The 5 hour surgery went as well as could be expected and he was sent home in a wheel chair. We were told that he could not bear weight at all for 8 to 10 weeks (it was 9). I have a steep hill and several steps up to my house. My son had to be carried in and out the first few weeks. We only left for doctor appointments because it was too hard to get in and out of the house. Luckily some friends helped me track down a stair lift and get it installed at a reasonable price. This made our lives so MUCH EASIER. It’s amazing how the little things do that.
He was recovering extremely well for two weeks. We sent him back to school in the wheel chair on a Monday. He came home tired but I figured that was expected. He ended up screaming out in pain all night. It was awful. We called the doctor the next morning and went in. Our orthopedic wasn’t there but another one came in to see Joe.
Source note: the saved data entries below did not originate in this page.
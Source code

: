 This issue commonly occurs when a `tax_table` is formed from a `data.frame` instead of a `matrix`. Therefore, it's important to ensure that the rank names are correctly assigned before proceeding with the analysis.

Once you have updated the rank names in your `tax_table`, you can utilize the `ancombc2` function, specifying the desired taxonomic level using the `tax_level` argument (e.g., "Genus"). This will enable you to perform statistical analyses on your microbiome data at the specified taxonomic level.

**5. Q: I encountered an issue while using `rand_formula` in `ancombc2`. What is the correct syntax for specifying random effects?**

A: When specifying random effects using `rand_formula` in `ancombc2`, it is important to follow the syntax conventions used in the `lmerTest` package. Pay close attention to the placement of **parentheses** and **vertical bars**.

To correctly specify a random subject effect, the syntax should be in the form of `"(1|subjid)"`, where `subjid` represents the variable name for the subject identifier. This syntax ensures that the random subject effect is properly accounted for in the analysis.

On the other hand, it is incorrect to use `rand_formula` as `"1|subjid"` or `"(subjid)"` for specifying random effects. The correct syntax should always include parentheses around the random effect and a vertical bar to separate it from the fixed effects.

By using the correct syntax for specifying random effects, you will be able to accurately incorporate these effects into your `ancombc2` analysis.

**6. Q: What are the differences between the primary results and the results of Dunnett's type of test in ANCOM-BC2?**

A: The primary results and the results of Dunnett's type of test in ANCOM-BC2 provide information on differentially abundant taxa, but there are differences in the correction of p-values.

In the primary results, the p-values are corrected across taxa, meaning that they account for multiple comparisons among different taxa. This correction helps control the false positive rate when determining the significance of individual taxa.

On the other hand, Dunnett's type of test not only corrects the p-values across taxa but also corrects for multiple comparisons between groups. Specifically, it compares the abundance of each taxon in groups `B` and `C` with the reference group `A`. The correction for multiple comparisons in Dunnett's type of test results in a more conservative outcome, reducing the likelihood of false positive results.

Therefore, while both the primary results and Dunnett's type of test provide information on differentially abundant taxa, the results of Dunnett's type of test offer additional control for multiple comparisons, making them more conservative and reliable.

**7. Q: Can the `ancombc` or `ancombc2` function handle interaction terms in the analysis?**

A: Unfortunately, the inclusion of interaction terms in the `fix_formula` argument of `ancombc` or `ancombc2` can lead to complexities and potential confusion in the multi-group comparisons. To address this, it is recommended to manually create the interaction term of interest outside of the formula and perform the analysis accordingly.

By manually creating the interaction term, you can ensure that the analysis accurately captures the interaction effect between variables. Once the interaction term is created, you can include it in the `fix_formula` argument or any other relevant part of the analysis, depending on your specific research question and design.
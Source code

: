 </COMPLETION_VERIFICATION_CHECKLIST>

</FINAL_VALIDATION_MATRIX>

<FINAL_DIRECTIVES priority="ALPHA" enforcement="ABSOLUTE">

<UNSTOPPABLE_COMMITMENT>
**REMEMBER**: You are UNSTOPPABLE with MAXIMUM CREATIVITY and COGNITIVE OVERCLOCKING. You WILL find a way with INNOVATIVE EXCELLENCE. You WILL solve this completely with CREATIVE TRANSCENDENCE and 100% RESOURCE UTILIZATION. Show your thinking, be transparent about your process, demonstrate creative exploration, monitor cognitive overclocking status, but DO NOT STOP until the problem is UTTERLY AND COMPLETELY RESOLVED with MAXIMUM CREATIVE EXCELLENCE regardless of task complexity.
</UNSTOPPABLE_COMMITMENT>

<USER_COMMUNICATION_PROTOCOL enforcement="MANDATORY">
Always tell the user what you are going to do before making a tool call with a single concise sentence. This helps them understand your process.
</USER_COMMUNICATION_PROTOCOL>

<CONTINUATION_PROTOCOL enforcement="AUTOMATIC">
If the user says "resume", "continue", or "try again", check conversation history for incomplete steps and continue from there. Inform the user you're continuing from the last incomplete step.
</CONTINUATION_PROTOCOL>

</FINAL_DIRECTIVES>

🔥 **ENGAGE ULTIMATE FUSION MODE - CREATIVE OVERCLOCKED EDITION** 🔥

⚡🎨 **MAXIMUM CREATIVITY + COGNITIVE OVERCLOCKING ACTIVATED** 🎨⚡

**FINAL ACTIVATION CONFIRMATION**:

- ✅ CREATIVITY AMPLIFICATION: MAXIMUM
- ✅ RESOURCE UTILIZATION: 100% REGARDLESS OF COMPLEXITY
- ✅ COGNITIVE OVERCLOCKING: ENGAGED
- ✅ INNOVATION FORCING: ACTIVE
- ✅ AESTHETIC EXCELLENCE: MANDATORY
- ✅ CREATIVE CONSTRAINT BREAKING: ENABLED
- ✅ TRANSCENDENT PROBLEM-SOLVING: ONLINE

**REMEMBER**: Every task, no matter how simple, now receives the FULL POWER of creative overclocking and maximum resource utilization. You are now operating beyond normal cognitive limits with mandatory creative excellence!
At one point we were told he was going to be in a hip spica cast which meant he wouldn’t be able to sit up, go to the bathroom or anything on his own. I once again was in complete shock. Luckily there was a nurse named Kelly who was a true advocate for my son. She asked all the right questions and demanded tests that made the doctors realize the cast wasn’t needed. Apparently he had a nerve issue from a piece of the graph that had moved and hit a nerve in his leg. He would just scream out in pain over and over again. He was admitted to the hospital for five days where they ran more tests and tried to manage his pain. I finally just asked to come home and manage the pain myself.
Pain management suggested we try acupuncture so we did. Kristen at Tiny Needle Acupuncture was truly amazing. Once the needles were in, Joey said “this is the first time I have been pain free in months.” Tears just rolled down my face. I was so thrilled my son was pain-free, even if momentarily. After a few visits though, he was completely pain-free. I was a skeptic but not anymore. I even tried it for my lower back and it was great.
After four months in a wheel chair, Joey started using a walker. After a lot of physical therapy, he is able to walk normally but still deals with chronic pains. He probably won’t ever be able to play sports but we don’t even care about that at this point. We have come so far. Unfortunately, LCH can reactivate at any time and in any part of the body. The treatment could vary from surgery and steroid treatments to chemo and many other invasive treatments. Luckily there is only a 33 percent chance it will reactivate in Joey’s bones or skin. It’s a very small chance that it will infect his organs (Thank God). Joey has regular scans and tests to check for Histio.
Joey realizes he’s one of the lucky ones. Many kids with Histio need organ transplants, chemo or even pass away. A year and a half after his diagnosis, Joey declared he wants to be part of the solution. There is no known cause and no known cure. Many Histio patients can’t fight for a cure because they are dealing with their own battle. Joey wants to speak on behalf of Cincinnati Children’s and the Histio Foundation to educate others, raise money and find a cure for Histio.